I am thankful for any help!

tombrauer commented 2 years ago

Hello @steezbert - thanks for reaching out.

Vortex can read ASC and GeoTIFF rasters. For a few commonly used data sources, e.g. PRISM and QPF, we have added parsing logic that extracts start and end times from the file name and applies them to the DSS record that is generated. For non-standardized datasets, as yours appears to be, you will have to implement logic to explicitly set start time and end time for each gridded record, as you have done in your scripts.

I did some testing on your single-import script and everything worked to my expectations. From looking at your batch import script, I am not sure that import is happening inside of the for loop. If you would like to send a few of your *.tif files for me to test, I will take a look.

I like your suggestion for more documentation on the write options that are available. I will try to add documentation that covers the options in more detail.

steezbert commented 2 years ago

Hey @tombrauer - thanks for your quick reply.

Putting the import into the loop might help. I will do some more testing tomorrow, it's been a long day. Attached you find some single layer GeoTiffs and one raster stack GeoTiff for testings.

Thanks for your help!

Test_Data.zip

EDIT: Forgot to mention. I am pre processing the data with R and can name the files what ever I want.

danhamill commented 2 years ago

@steezbert I believe the batch processing jython tools are designed to populate part D and partE for you. If you specify those values from your jython script, it makes sense it will overwrite each record. I use write_options to specify static portions of the dss path names (e.g., partA, partB, partC, partF, units, dataType).

From testing I have found file paths in this structure will be correctly parsed by vortex

precip_<beginTime>_<endTime>.tif

where beginTime and endTime is formatted following ISO format.

I tried other prefixes, but have only had success with precip. You can set partC in write_options for the expected HMS variable name.

Since I saw your issue from pydsstools, I also want to note you need to initialize a version 6 output dss file before you process with vortex. Vortex will create a version 7 file if it does already exist.

steezbert commented 2 years ago

Hey @danhamill,

thank you for the tip with the file names! I will test that later. Found out how to use write options to set every pathname:

`

from mil.army.usace.hec.vortex.io import BatchImporter
from mil.army.usace.hec.vortex.geo import WktFactory
from mil.army.usace.hec.vortex import Options

from glob import glob
from os import path
from datetime import datetime, timedelta

in_files = glob(r'D:/PATH/*.tif')

#variable name = file name #file names look like this "TS_20170630_1435.tif"
variables = [path.basename(file) for file in in_files]
variables = [str.split(var, ".")[0] for var in variables]
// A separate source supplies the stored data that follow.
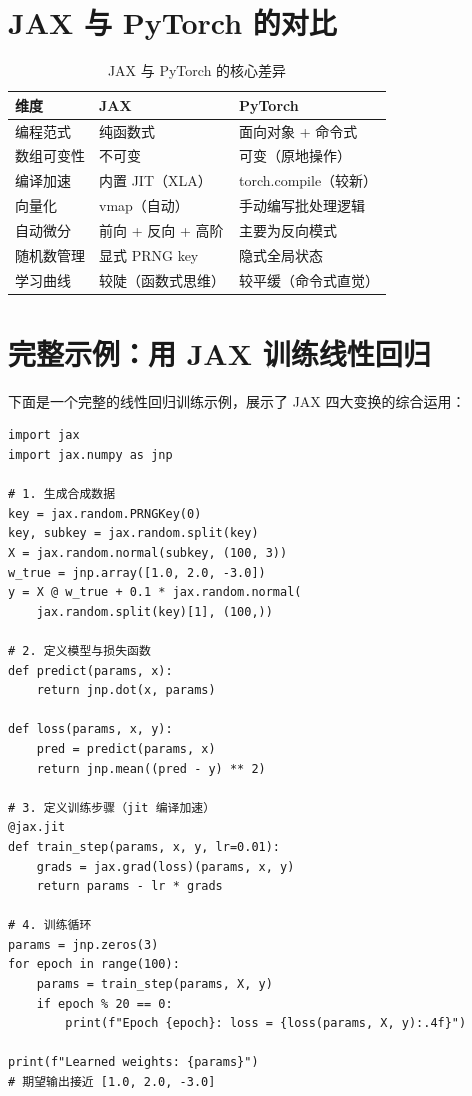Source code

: \documentclass[12pt,a4paper]{article}
\begin{document}
\section{JAX 与 PyTorch 的对比}

\begin{table}[htbp]
\centering
\caption{JAX 与 PyTorch 的核心差异}
\label{tab:comparison}
\begin{tabular}{@{}lll@{}}
\toprule
\textbf{维度}       & \textbf{JAX}              & \textbf{PyTorch}           \\
\midrule
编程范式       & 纯函数式                 & 面向对象 + 命令式           \\
数组可变性     & 不可变                   & 可变（原地操作）             \\
编译加速       & 内置 JIT（XLA）           & torch.compile（较新）       \\
向量化         & vmap（自动）              & 手动编写批处理逻辑            \\
自动微分       & 前向 + 反向 + 高阶       & 主要为反向模式               \\
随机数管理     & 显式 PRNG key            & 隐式全局状态                 \\
学习曲线       & 较陡（函数式思维）        & 较平缓（命令式直觉）          \\
\bottomrule
\end{tabular}
\end{table}

\section{完整示例：用 JAX 训练线性回归}

下面是一个完整的线性回归训练示例，展示了 JAX 四大变换的综合运用：

\begin{lstlisting}
import jax
import jax.numpy as jnp

# 1. 生成合成数据
key = jax.random.PRNGKey(0)
key, subkey = jax.random.split(key)
X = jax.random.normal(subkey, (100, 3))
w_true = jnp.array([1.0, 2.0, -3.0])
y = X @ w_true + 0.1 * jax.random.normal(
    jax.random.split(key)[1], (100,))

# 2. 定义模型与损失函数
def predict(params, x):
    return jnp.dot(x, params)

def loss(params, x, y):
    pred = predict(params, x)
    return jnp.mean((pred - y) ** 2)

# 3. 定义训练步骤（jit 编译加速）
@jax.jit
def train_step(params, x, y, lr=0.01):
    grads = jax.grad(loss)(params, x, y)
    return params - lr * grads

# 4. 训练循环
params = jnp.zeros(3)
for epoch in range(100):
    params = train_step(params, X, y)
    if epoch % 20 == 0:
        print(f"Epoch {epoch}: loss = {loss(params, X, y):.4f}")

print(f"Learned weights: {params}")
# 期望输出接近 [1.0, 2.0, -3.0]
\end{lstlisting}
\end{document}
destination = 'D:/PATH/RADOLAN.dss'

#time stamp as datetime
time_stamp_time = [datetime.strptime(variable, "TS_%Y%m%d_%H%M") for variable in variables]
#start time as datetime
start_time_time = [time - timedelta(minutes=5) for time in time_stamp_time]
#time stamp as formatted string
time_stamp = [tst.strftime("%d%b%Y:%H%M").upper() for tst in time_stamp_time]
#start time as formatted string
start_time = [stt.strftime("%d%b%Y:%H%M").upper() for stt in start_time_time]

#adjust time stamp to 2400 the day before if it is 0000
date = [str.split(st, ":")[0] for st in start_time]
time = [str.split(ts, ":")[1] for ts in time_stamp]
time = ["2400" if t=="0000" else t for t in time]
time_stamp_dss = [d + ":" + t for d,t in zip(date, time)]

for i in range(0, len(variables)):
    write_options = Options.create()
    write_options.add('partA', 'UTM33N')
    write_options.add('partB', 'Sachsen_Kemnitz')
    write_options.add('partC', 'PRECIPITATION')
    write_options.add('partD', start_time[i])
    write_options.add('partE', time_stamp_dss[i])
    write_options.add('partF', 'RADOLAN')
    write_options.add('dataType', 'PER-CUM')
    write_options.add('units', 'MM')

    in_file = [in_files[i]]
    variable = [variables[i]]

    myImport = BatchImporter.builder() \
        .inFiles(in_file) \
        .variables(variable) \
        .destination(destination) \
        .writeOptions(write_options) \
        .build()

    myImport.process()

`

Batching GeoTiffs works fine now, so thank you for all the help. Only thing even better would be raster stack GeoTiff functionality, maybe one day.

danhamill commented 2 years ago

+1 for the suggestion to allow for processing a list of raster's using a list of write options. I like the idea of being able to specify each grid path name with out having to find a way to have vortex determine the timestamps.

The code you shared imports on a grid-by-grid basis, which requires a JVM instance for grid. Vortex is designed to read all grids into memory, then process them in parallel.

tombrauer commented 2 years ago

@steezbert I added Batch Import Options documentation that enumerates all of the geoprocessing and write options available when using the batch importer. I also added Raster Filename Parsing documentation that describes what to expect from filename parsing, including date parsing.

I created a new release v0.10.25 that should simplify the logic for your *.tif import example. Namely, you don't have to pass the variable names argument and you don't have to provide partD and partE args provided you follow the date conventions in the documentation linked above.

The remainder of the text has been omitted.